● TASK:
Give back a single figure: the number of lines in the entries below that contain "yourdomain".

··· RECORDS SHOWN

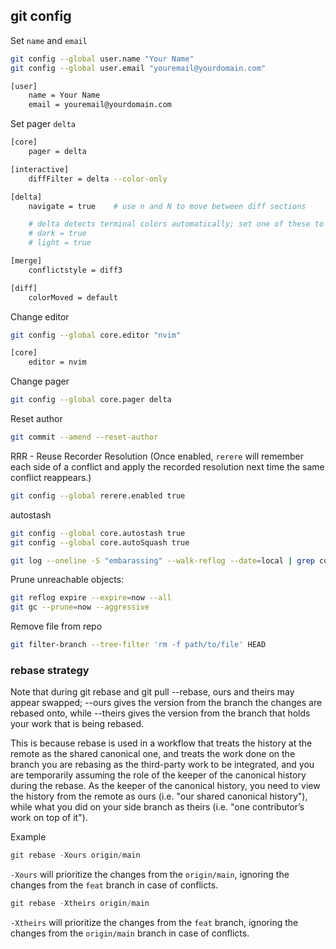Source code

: ## git config

Set `name` and `email`
```bash
git config --global user.name "Your Name"
git config --global user.email "youremail@yourdomain.com"
```

```bash
[user]
	name = Your Name
	email = youremail@yourdomain.com
```

Set pager `delta`
```bash
[core]
    pager = delta

[interactive]
    diffFilter = delta --color-only

[delta]
    navigate = true    # use n and N to move between diff sections

    # delta detects terminal colors automatically; set one of these to disable auto-detection
    # dark = true
    # light = true

[merge]
    conflictstyle = diff3

[diff]
    colorMoved = default
```

Change editor
```bash
git config --global core.editor "nvim"
```

```bash
[core]
    editor = nvim
```

Change pager
```bash
git config --global core.pager delta
```

Reset author
```bash
git commit --amend --reset-author
```

RRR - Reuse Recorder Resolution
(Once enabled, `rerere` will remember each side of a conflict and apply the recorded resolution next time the same conflict reappears.)
```bash
git config --global rerere.enabled true
```

autostash
```bash
git config --global core.autostash true
git config --global core.autoSquash true

git log --oneline -S "embarassing" --walk-reflog --date=local | grep commit | less
```

Prune unreachable objects:
```bash
git reflog expire --expire=now --all
git gc --prune=now --aggressive
```

Remove file from repo
```bash
git filter-branch --tree-filter 'rm -f path/to/file' HEAD
```


### rebase strategy

Note that during git rebase and git pull --rebase, ours and theirs may appear swapped; --ours gives the version from the branch the changes are rebased onto, 
while --theirs gives the version from the branch that holds your work that is being rebased.

This is because rebase is used in a workflow that treats the history at the remote as the shared canonical one, 
and treats the work done on the branch you are rebasing as the third-party work to be integrated, 
and you are temporarily assuming the role of the keeper of the canonical history during the rebase. 
As the keeper of the canonical history, you need to view the history from the remote as ours (i.e. "our shared canonical history"), 
while what you did on your side branch as theirs (i.e. "one contributor’s work on top of it").

Example 
```powershell
git rebase -Xours origin/main
```
`-Xours` will prioritize the changes from the `origin/main`, ignoring the changes from the `feat` branch in case of conflicts.

```powershell
git rebase -Xtheirs origin/main
```
`-Xtheirs` will prioritize the changes from the `feat` branch, ignoring the changes from the `origin/main` branch in case of conflicts.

······

● RESULT FOR THIS EXERCISE:
2